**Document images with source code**
--

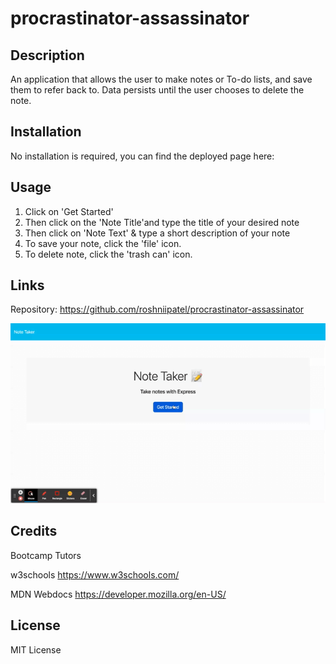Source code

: # procrastinator-assassinator 

## Description
An application that allows the user to make notes or To-do lists, and save them to refer back to. Data persists until the user chooses to delete the note.

## Installation
No installation is required, you can find the deployed page here: 

## Usage
1. Click on 'Get Started'
2. Then click on the 'Note Title'and type the title of your desired note
3. Then click on 'Note Text' & type a short description of your note
4. To save your note, click the 'file' icon.
5. To delete note, click the 'trash can' icon.

## Links
Repository: https://github.com/roshniipatel/procrastinator-assassinator

![walk-through video/gif](./Assets/Note-Taker.gif)

## Credits
Bootcamp Tutors

w3schools https://www.w3schools.com/

MDN Webdocs https://developer.mozilla.org/en-US/

## License
MIT License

--

**ABOUT THIS EXERCISE**
The expected output is every line of the records in which the string "https" appears.

**TASK RESPONSE**
Repository: https://github.com/roshniipatel/procrastinator-assassinator
w3schools https://www.w3schools.com/
MDN Webdocs https://developer.mozilla.org/en-US/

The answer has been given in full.